Thursday night, after a long, hard, profitable shift at the Diner, I indulged in the tiniest amount of herb ever, then, with this bowl of borrowed energy, made it to the Eagle. I was just in time for Blowie, a David Bowie cover band. They didn’t look like much as they were setting up. A dirty blond guy in white hippie bell-bottoms did not cut a convincing Mick Ronson figure. But starting off with a half-pub-rock, half-punk version of ‘Queen Bitch’ from Hunky Dory: that was brilliant. The lead singer came out, in a homemade version of that famous spandex pantsuit, the Ziggy number with only one leg and one arm. You’ve seen it. They did ‘Black Country Rock’ and ‘All the Madmen’ from The Man Who Sold the World. They were avoiding the hits, until “Hang on to Yourself,” “Moonage Daydream,” and “Ziggy Stardust.” Then, Mr. Blowie left the stage, the band went into a slow feedback ‘n’ drudge mode which eventually gelled into ‘Station to Station.’ Our Thin White Duke was singing on the bar, now in a black jumpsuit, with a long flap on either side, almost wings. It was Kraftwerk via Bowie, extra side of fairy dust, with the song grunged up and bleeding.
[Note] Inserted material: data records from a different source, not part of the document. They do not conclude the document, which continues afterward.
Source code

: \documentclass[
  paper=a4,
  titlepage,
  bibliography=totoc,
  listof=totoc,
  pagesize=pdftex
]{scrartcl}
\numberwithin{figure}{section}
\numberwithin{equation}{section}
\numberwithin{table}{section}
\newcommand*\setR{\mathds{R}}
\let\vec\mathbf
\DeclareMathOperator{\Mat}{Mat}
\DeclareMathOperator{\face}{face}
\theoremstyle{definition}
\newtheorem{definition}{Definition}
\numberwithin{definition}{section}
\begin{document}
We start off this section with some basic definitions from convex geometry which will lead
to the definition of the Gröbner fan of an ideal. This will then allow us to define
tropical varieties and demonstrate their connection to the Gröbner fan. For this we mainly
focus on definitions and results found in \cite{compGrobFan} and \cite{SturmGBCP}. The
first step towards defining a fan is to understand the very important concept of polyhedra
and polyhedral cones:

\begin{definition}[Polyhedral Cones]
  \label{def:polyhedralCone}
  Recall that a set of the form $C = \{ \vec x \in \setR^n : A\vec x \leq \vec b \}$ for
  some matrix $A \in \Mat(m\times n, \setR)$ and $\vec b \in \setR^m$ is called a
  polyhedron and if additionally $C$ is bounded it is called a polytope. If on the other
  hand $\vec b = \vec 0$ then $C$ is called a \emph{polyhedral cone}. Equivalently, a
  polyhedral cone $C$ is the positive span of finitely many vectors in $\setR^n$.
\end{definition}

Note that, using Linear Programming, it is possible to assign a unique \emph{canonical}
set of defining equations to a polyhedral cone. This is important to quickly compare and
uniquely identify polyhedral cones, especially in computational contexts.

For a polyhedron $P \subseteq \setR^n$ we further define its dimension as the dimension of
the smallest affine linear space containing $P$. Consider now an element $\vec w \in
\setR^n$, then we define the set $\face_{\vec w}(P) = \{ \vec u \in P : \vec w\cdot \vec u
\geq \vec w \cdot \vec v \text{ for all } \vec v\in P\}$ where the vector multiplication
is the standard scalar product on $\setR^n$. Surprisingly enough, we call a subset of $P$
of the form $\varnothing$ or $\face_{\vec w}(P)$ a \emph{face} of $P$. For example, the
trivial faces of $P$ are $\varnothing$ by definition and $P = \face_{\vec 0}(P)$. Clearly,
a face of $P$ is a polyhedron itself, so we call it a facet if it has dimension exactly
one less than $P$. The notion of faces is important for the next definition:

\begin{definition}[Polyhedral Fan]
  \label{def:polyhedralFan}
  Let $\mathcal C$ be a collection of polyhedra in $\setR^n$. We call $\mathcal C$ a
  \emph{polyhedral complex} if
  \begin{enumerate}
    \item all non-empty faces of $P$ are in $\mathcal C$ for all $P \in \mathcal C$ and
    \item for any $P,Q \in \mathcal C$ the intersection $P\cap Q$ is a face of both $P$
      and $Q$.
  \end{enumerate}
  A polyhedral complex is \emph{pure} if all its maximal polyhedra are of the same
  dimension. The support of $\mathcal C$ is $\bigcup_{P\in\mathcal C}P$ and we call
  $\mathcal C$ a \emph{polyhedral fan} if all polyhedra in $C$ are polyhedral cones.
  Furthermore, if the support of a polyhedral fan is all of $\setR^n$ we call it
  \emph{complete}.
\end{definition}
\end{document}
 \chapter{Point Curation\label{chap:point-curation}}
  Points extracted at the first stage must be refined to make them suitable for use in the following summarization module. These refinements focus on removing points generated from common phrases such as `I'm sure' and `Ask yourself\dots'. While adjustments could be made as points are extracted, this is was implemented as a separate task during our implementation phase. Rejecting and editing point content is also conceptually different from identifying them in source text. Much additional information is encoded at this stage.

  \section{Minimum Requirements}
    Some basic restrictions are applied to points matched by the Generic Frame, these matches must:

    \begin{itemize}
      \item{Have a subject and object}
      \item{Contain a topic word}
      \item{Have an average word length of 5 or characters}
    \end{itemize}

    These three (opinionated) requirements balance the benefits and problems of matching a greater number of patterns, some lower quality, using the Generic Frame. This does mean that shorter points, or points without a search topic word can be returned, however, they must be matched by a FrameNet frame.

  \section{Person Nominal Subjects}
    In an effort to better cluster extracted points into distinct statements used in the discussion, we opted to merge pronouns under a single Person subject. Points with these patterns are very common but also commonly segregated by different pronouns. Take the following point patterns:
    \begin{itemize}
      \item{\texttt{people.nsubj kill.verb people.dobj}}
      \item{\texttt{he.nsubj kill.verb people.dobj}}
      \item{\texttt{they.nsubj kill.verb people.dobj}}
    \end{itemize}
If ya gotta be a tribute band, this is how to do it.
He forced the audience to participate too. Stuck the mic in our faces, stuck his butt out every chance he got, bumped and grinded, and pushed us around until a mosh pit was formed . . . not an easy thing to do, at the Eagle, in 2009. Oh, and a cutie-pie at the door took a liking to me—God knows why—and joined me up front for a bit of grab-ass flirting and stuff. Huge fun, wide grins all around.
As I went to unlock my bike outside, two young black guys walked by . . . one of whom looked like a collegiate track and field star, he was such a stud-muffin. My eyes couldn’t help but admire him, and—one miracle following another—he returned my attentions. The other young man said, “You guys can use my car.” They coaxed me in (not that hard to do) and next thing you know, this guy and I are taking turns giving each other head. When I came on my belly, both of them dipped their fingers in and ate it all up. Jesus.